The sound of a sword being drawn snapped my head around. An older man stood between me and the table where only moments before the room had been empty. He wore tight black pants and knee high black leather boots and a white shirt that was buttoned all the way to the top. Dark hair streaked with grey at the temples accentuated his eyes, which where a bright silvery tone. He reminded me of the three Musketeers. Minus the ridiculous hat and feather. “It seems you must face me now.”

“Are you a guardian?” ‘Cause if he was, there was no way I could beat him, I’d have to out maneuver his ass, grab the book and make a run for it.

“I am not a guardian. I am the last pureblood.”

I arched an eyebrow up. “Well, la-dee-fucking-da. I’m the last Tracker. Want to compare notes on being the last of our kind?”

His lips arched upward into a smile. “I shall enjoy gutting you, Filthy Tracker.”

He launched his attack, but I met him from my knees, drawing my swords in time to block his swing at my head. Like I would go down in the first round.

“Come on, let’s see what you’ve got, bitch.” I stood and slid around to the left, keeping my eyes on him.

I’ll give him his due; he was good. His skills were honed and every move he made was textbook, the forms perfect, the angles superb. But he didn’t fight dirty.

Something I most certainly did.

As he lifted his sword arm for what would be a bone-jarring hit, if I caught it on my crossed swords, I leapt inside his guard and drove my knee into his man junk. He lost his air and started to bend over. I snapped my elbow up, into his nose, breaking it. His fingers went limp around the sword and the weapon fell to the floor with a clatter as his eyes rolled back into his head.

“See? You stink, you filthy pureblood.” I spit at his feet as I backed away. Just because he was down didn’t mean I would take my eyes from him. I slid one of my swords into its sheath and then reached back as my hip hit the table. Blindly, I groped for the violet skinned book. The leather was smooth under my hand and I thought of Sas. She was the only violet skinned ogre I’d ever met. I tucked the book under my arm, holding it tight.

“You cannot take that book. It is for the one who would save the world from the demons,” he gasped out and I stared at him. How much info could I get from him? And would it help me or would he deliberately try to deceive me?
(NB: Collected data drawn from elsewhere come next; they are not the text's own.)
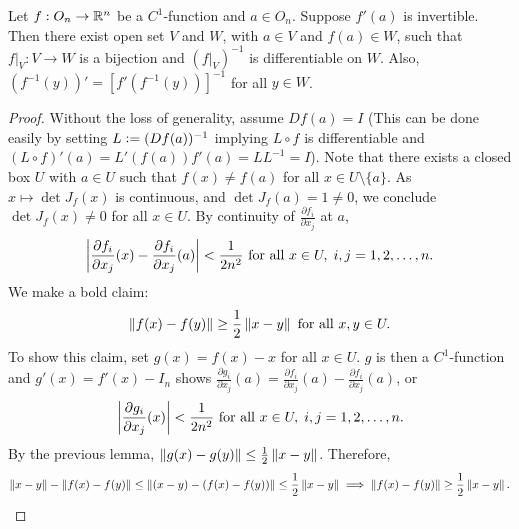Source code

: \begin{theorem}
    Let $f:O_{n} \to \mathbb{R}^{n}$ be a $C^{1}$-function and $a \in O_{n}$. Suppose $f'(a)$ is invertible. Then there exist open set $V$ and $W$, with $a \in V$ and $f(a) \in W$, such that $f|_{V} : V \to W$ is a bijection and $(f|_{V})^{-1}$ is differentiable on $W$. Also, $(f^{-1}(y))' = [f'(f^{-1}(y))]^{-1}$ for all $y \in W$.
\end{theorem}
\begin{proof}
    Without the loss of generality, assume $Df(a) = I$ (This can be done easily by setting $L\vcentcolon= (Df(a))^{-1}$ implying $L \circ f$ is differentiable and $(L \circ f)'(a) = L'(f(a))f'(a) = L L^{-1} = I$). Note that there exists a closed box $U$ with $a \in U$ such that $f(x) \neq f(a)$ for all $x \in U \setminus \{a\}$. As $x \mapsto \det J_{f}(x)$ is continuous, and $\det J_{f}(a) = 1 \neq 0$, we conclude $\det J_{f}(x) \neq 0$ for all $x \in U$. By continuity of $\frac{\partial f_{i}}{\partial x_{j}}$ at $a$,
    \begin{align}
        \left| \frac{\partial f_{i}}{\partial x_{j}}(x) - \frac{\partial f_{i}}{\partial x_{j}}(a) \right| < \frac{1}{2n^{2}} \text{ for all } x \in U,\; i,j = 1,2,\ldots,n.
    \end{align}
    We make a bold claim:
    \begin{align}
        \left\lVert f(x)-f(y)\right\rVert \geq \frac{1}{2} \left\lVert x-y\right\rVert \text{ for all } x,y \in U.
    \end{align}
    To show this claim, set $g(x) = f(x) - x$ for all $x \in U$. $g$ is then a $C^{1}$-function and $g'(x) = f'(x)-I_{n}$ shows $\frac{\partial g_{i}}{\partial x_{j}}(a) = \frac{\partial f_{i}}{\partial x_{j}}(a) - \frac{\partial f_{i}}{\partial x_{j}}(a)$, or
    \begin{align}
        \left| \frac{\partial g_{i}}{\partial x_{j}}(x) \right| < \frac{1}{2n^{2}} \text{ for all } x \in U,\; i,j = 1,2,\ldots,n.
    \end{align}
    By the previous lemma, $\left\lVert g(x)-g(y)\right\rVert \leq \frac{1}{2} \left\lVert x-y\right\rVert$. Therefore,
    \begin{align}
        \left\lVert x-y\right\rVert -\left\lVert f(x)-f(y)\right\rVert \leq \left\lVert(x-y)-(f(x)-f(y))\right\rVert \leq \frac{1}{2}\left\lVert x-y\right\rVert \implies \left\lVert f(x)-f(y)\right\rVert \geq \frac{1}{2} \left\lVert x-y\right\rVert.
    \end{align}
\end{proof}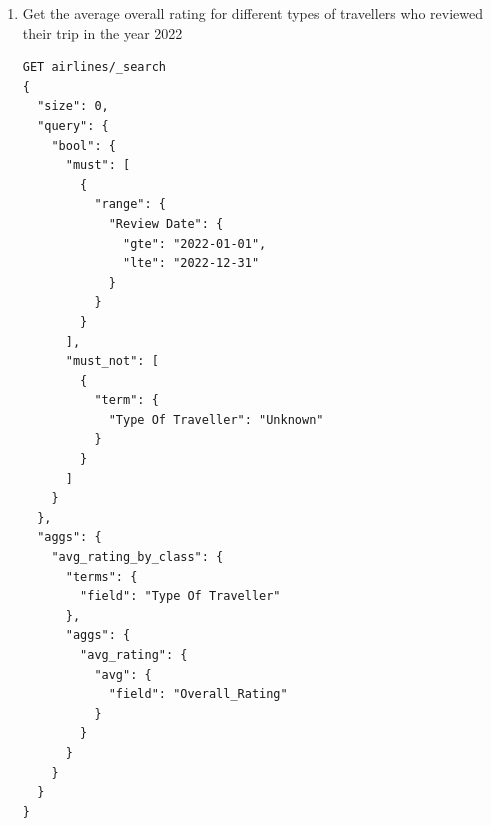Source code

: \documentclass{Configuration_Files/PoliMi3i_thesis}
\begin{document}
\begin{enumerate}
    \item Get the average overall rating for different types of travellers who reviewed their trip in the year 2022

\begin{verbatim}
GET airlines/_search
{
  "size": 0,
  "query": {
    "bool": {
      "must": [
        {
          "range": {
            "Review Date": {
              "gte": "2022-01-01",
              "lte": "2022-12-31"
            }
          }
        }
      ],
      "must_not": [
        {
          "term": {
            "Type Of Traveller": "Unknown"
          }
        }
      ]
    }
  },
  "aggs": {
    "avg_rating_by_class": {
      "terms": {
        "field": "Type Of Traveller"
      },
      "aggs": {
        "avg_rating": {
          "avg": {
            "field": "Overall_Rating"
          }
        }
      }
    }
  }
}

\end{verbatim}

\newpage


\end{enumerate}
\end{document}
I was betting on the deception side of things, but still….

“And who is that?”

“The child of prophecy, the one who will face the demons. She will save the world. You cannot take that book.” He rolled to his knees and reached for his sword. I jumped forward and kicked it out of his reach. It skittered across the floor coming to a rest near the doorway.

“I am that one,” I said, feeling the truth center within me. I was the one who would stop Orion. “I need this book. I don’t know everything I should if I’m going to kick his ass into oblivion. So if you are really on my side, stop trying to fucking well kill me.”

He lifted his eyes to mine. “You cannot be her. She was to be pure of heart, the last of our bloodline.”

A chill swept through me. “I don’t know about pure of heart, but what do you mean the last of our bloodline? I am the last of the Blood of the Lost. Is that what you mean?”

His eyes widened and he slid back against the wall. “The Blood of the Lost. That is what we are known by now?”

Shit, he was like me, the ones who’d created the veil. “I guess so. But what did we start out as? And how can I be the last if you’re here?”

His smile was pained. “If you do not know, you do not need to know. The Blood of the Lost is a fitting title. And you are the last, if that is true, because I am not really alive. I have been dead for a thousand years.”

Frustration made me bold, and I stalked to him, holding my sword out. “What. Am. I?”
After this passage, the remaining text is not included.